The Chinese, however, have perfected the art of auto-temperature taking, and before we knew it, a young Chinese man in a crisp white uniform jogged up one aisle waving a wand, and jogged back down the other and headed out the door. We were warned, in English, to stay seated until the plane was cleared. The next announcement was in Chinese, and this time, all the Chinese passengers all got up in unison and started wrangling their bags from the overhead bins. We waited a beat for an English announcement, which never came, so we followed suit. When in Rome, so to speak.
We had pass through two more health inspection aisles on the way to baggage claim, which of course, made me sweat profusely. It wasn’t the fear of being quarantined or Swine Flu or any other illness, real or imagined; it was the 97 degree temperatures with 98% humidity that did me in. Luckily, perspiration doesn’t show up on the infrared monitors, so we walked through without incident.
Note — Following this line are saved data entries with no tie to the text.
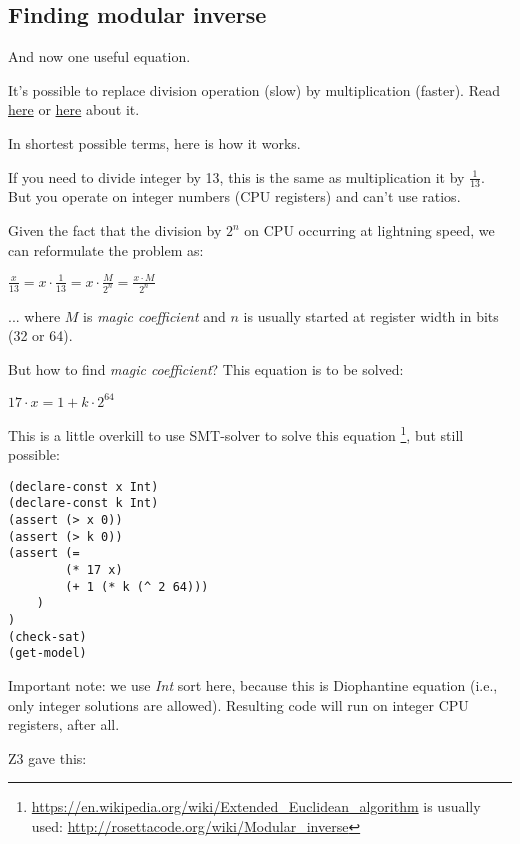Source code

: \subsection{Finding modular inverse}

And now one useful equation.

It's possible to replace division operation (slow) by multiplication (faster).
Read \href{http://beginners.re/15-Nov-2015/Reverse_Engineering_for_Beginners-en.pdf#page=490&zoom=auto,-107,806}{here} or \href{http://yurichev.com/blog/modulo/}{here} about it.

In shortest possible terms, here is how it works.

If you need to divide integer by 13, this is the same as multiplication it by $\frac{1}{13}$.
But you operate on integer numbers (\ac{CPU} registers) and can't use ratios.

Given the fact that the division by $2^n$ on \ac{CPU} occurring at lightning speed, we can reformulate the problem as:

\begin{center}
{\Large $\frac{x}{13} = x \cdot \frac{1}{13} = x \cdot \frac{M}{2^n} = \frac{x \cdot M}{2^n}$ }
\end{center}

... where $M$ is \textit{magic coefficient} and $n$ is usually started at register width in bits (32 or 64).

But how to find \textit{magic coefficient}?
This equation is to be solved:

\begin{center}
{\Large $17 \cdot x = 1+k \cdot 2^{64}$ }
\end{center}

This is a little overkill to use SMT-solver to solve this equation
\footnote{\url{https://en.wikipedia.org/wiki/Extended_Euclidean_algorithm} is usually used:
\url{http://rosettacode.org/wiki/Modular\_inverse}}, but still possible:

\begin{lstlisting}
(declare-const x Int)
(declare-const k Int)
(assert (> x 0))
(assert (> k 0))
(assert (=
		(* 17 x)
		(+ 1 (* k (^ 2 64)))
	)
)
(check-sat)
(get-model)
\end{lstlisting}

Important note: we use \textit{Int} sort here, because this is Diophantine equation (i.e., only integer solutions are allowed).
Resulting code will run on integer \ac{CPU} registers, after all.

Z3 gave this:

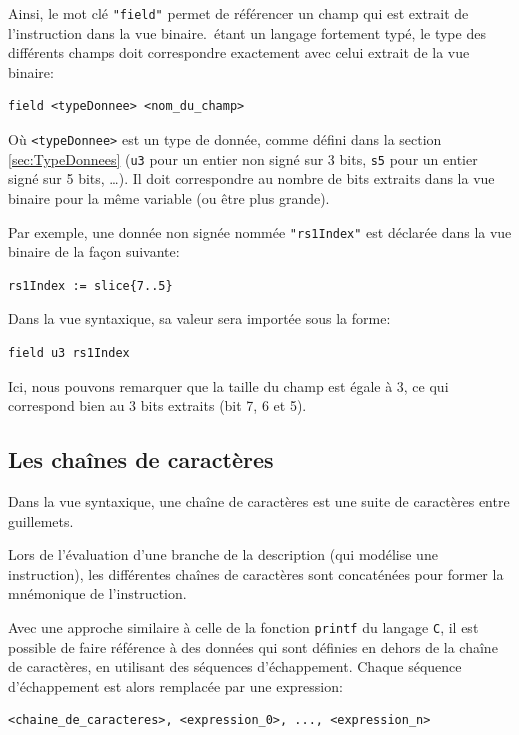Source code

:  Ainsi, le mot clé {\tt "field"} permet de référencer un champ qui est extrait de l'instruction dans la vue binaire.\harmless\ étant un langage fortement typé, le type des différents champs doit correspondre exactement avec celui extrait de la vue binaire:

\begin{lstlisting}
field <typeDonnee> <nom_du_champ>
\end{lstlisting}

Où {\tt <typeDonnee>} est un type de donnée, comme défini dans la section \ref{sec:TypeDonnees} (\texttt{u3} pour un entier non signé sur 3 bits, \texttt{s5} pour un entier signé sur 5 bits, \ldots). Il doit correspondre au nombre de bits extraits dans la vue binaire pour la même variable (ou être plus grande).

Par exemple, une donnée non signée nommée {\tt "rs1Index"} est déclarée dans la vue binaire de la façon suivante:

\begin{lstlisting}
rs1Index := slice{7..5}
\end{lstlisting}

Dans la vue syntaxique, sa valeur sera importée sous la forme:

\begin{lstlisting}
field u3 rs1Index
\end{lstlisting}

Ici, nous pouvons remarquer que la taille du champ est égale à 3, ce qui correspond bien au 3 bits extraits (bit 7, 6 et 5).

\subsection{Les  chaînes de caractères}
\label{sec:syntaxChaineCaract}
Dans la vue syntaxique, une chaîne de caractères est une suite de caractères entre guillemets. 

Lors de l'évaluation d'une branche de la description (qui modélise une instruction), les différentes chaînes de caractères sont concaténées pour former la mnémonique de l'instruction.

Avec une approche similaire à celle de la fonction \texttt{printf} du langage \texttt{C}, il est possible de faire référence à des données qui sont définies en dehors de la chaîne de caractères, en utilisant des séquences d'échappement. Chaque séquence d'échappement est alors remplacée par une expression:

\begin{lstlisting}
<chaine_de_caracteres>, <expression_0>, ..., <expression_n>
\end{lstlisting}

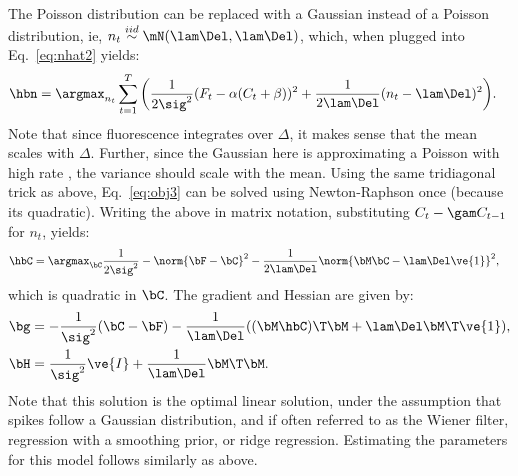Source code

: The Poisson distribution can be replaced with a Gaussian instead of a Poisson distribution, ie,  $n_t \overset{iid}{\sim} \mN(\lam \Del, \lam \Del)$, which, when plugged into Eq.~\eqref{eq:nhat2} yields:
\begin{align} \label{eq:obj3}
\hbn &= \argmax_{n_t}  \sum_{t=1}^T \bigg( \frac{1}{2 \sig^2}(F_t - \alpha(C_t + \beta))^2  + 
 \frac{1}{2 \lam \Del}(n_t - \lam \Del)^2\bigg).
\end{align}
Note that since fluorescence integrates over $\Delta$, it makes sense that the mean scales with $\Delta$.  Further, since the Gaussian here is approximating a Poisson with high rate \cite{SjulsonMiesenbock07}, the variance should scale with the mean.  Using the same tridiagonal trick as above, Eq.~\eqref{eq:obj3} can be solved using Newton-Raphson once (because its quadratic).  Writing the above in matrix notation, substituting $C_t - \gam C_{t-1}$ for $n_t$, yields:
\begin{align}   \label{eq:w2}
\hbC&= \argmax_{\bC} \frac{1}{2\sig^2} -\norm{\bF - \bC}^2 - \frac{1}{2\lam\Del} \norm{\bM \bC - \lam\Del\ve{1}}^2,
\end{align}
\noindent which is quadratic in $\bC$.  The gradient and Hessian are given by:
\begin{align}
\bg &= -\frac{1}{\sig^2} (\bC - \bF) - \frac{1}{\lam\Del} ( (\bM \hbC)\T \bM + \lam\Del \bM\T \ve{1}), \\
\bH &= \frac{1}{\sig^2} \ve{I} + \frac{1}{\lam\Del} \bM\T \bM.
\end{align}
Note that this solution is the optimal linear solution, under the assumption that spikes follow a Gaussian distribution, and if often referred to as the Wiener filter, regression with a smoothing prior, or ridge regression.  Estimating the parameters for this model follows similarly as above. 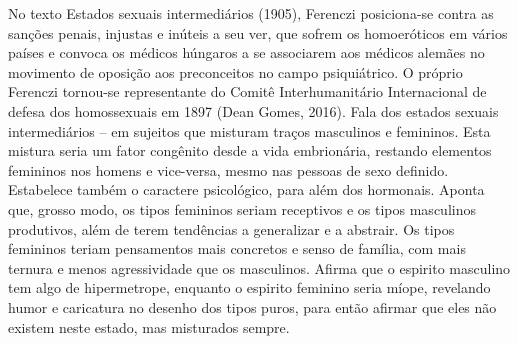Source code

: No texto Estados sexuais intermediários (1905), Ferenczi posiciona-se
contra as sanções penais, injustas e inúteis a seu ver, que sofrem os
homoeróticos em vários países e convoca os médicos húngaros a se
associarem aos médicos alemães no movimento de oposição aos preconceitos
no campo psiquiátrico. O próprio Ferenczi tornou-se representante do
Comitê Interhumanitário Internacional de defesa dos homossexuais em 1897
(Dean Gomes, 2016). Fala dos estados sexuais intermediários -- em
sujeitos que misturam traços masculinos e femininos. Esta mistura seria
um fator congênito desde a vida embrionária, restando elementos
femininos nos homens e vice-versa, mesmo nas pessoas de sexo definido.
Estabelece também o caractere psicológico, para além dos hormonais.
Aponta que, grosso modo, os tipos femininos seriam receptivos e os tipos
masculinos produtivos, além de terem tendências a generalizar e a
abstrair. Os tipos femininos teriam pensamentos mais concretos e senso
de família, com mais ternura e menos agressividade que os masculinos.
Afirma que o espirito masculino tem algo de hipermetrope, enquanto o
espirito feminino seria míope, revelando humor e caricatura no desenho
dos tipos puros, para então afirmar que eles não existem neste estado,
mas misturados sempre.

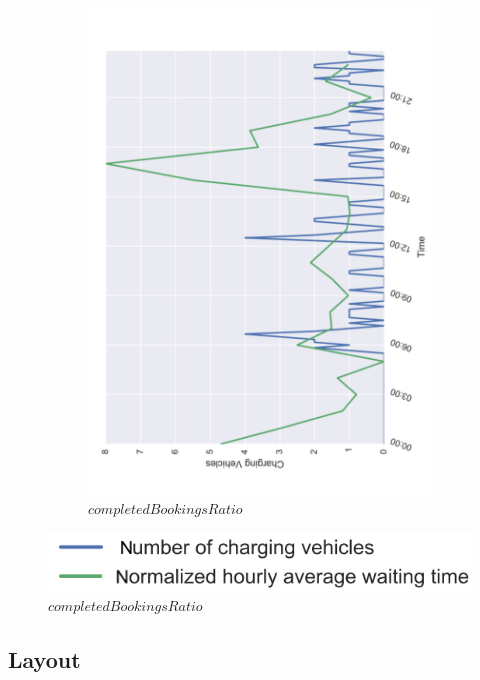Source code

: \documentclass[12pt,a4paper]{article}
\begin{document}
\begin{figure}
{\begin{subfigure}[b]{0.458\textwidth}
  \includegraphics[width=\linewidth]{./images/charge2}
  \caption{$completedBookingsRatio$}
  \label{cbr}
\end{subfigure}
}
\begin{center}
\vspace{-0.5em}
\includegraphics[scale=0.35]{./images/labels}
\end{center}

\label{sendtocharge}
\end{figure}

\subsection{Layout}
\end{document}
Frank had also read that the Chinese customs officials checked for people bringing contraband cheese into the country, so we made sure to avoid the cheese-sniffing dogs. I referred to this as the Policy of Lactose Intolerance and really wanted to start shouting “Free the Brie!” but I managed to control myself through Customs.
The hotel sent a driver to meet us, and we were relieved to finally see a sign with Frank’s name on it amid a sea of faces and similar signs at the arrivals gate. Alex called the car they sent for us was an “amazing limousine,” which was, in reality, a Buick minivan.
En route, we took a wide, impossibly clean toll road where we appeared to be the only car for several miles. This was puzzling to me, since China is a country of 1.3 billion people, you would think a few of them would be traveling this road on a Friday morning. We noticed that the tolls were quite steep, so that may be the deterrent for using the road. Frank mentioned that the road from Tianjin to Beijing was built specifically for the Olympics, since some of the events were held in Tianjin. The tolls were more than most people could afford, so the only vehicles that use it are taxis and trucks. It was a long and lonely rode from Beijing to Tianjin.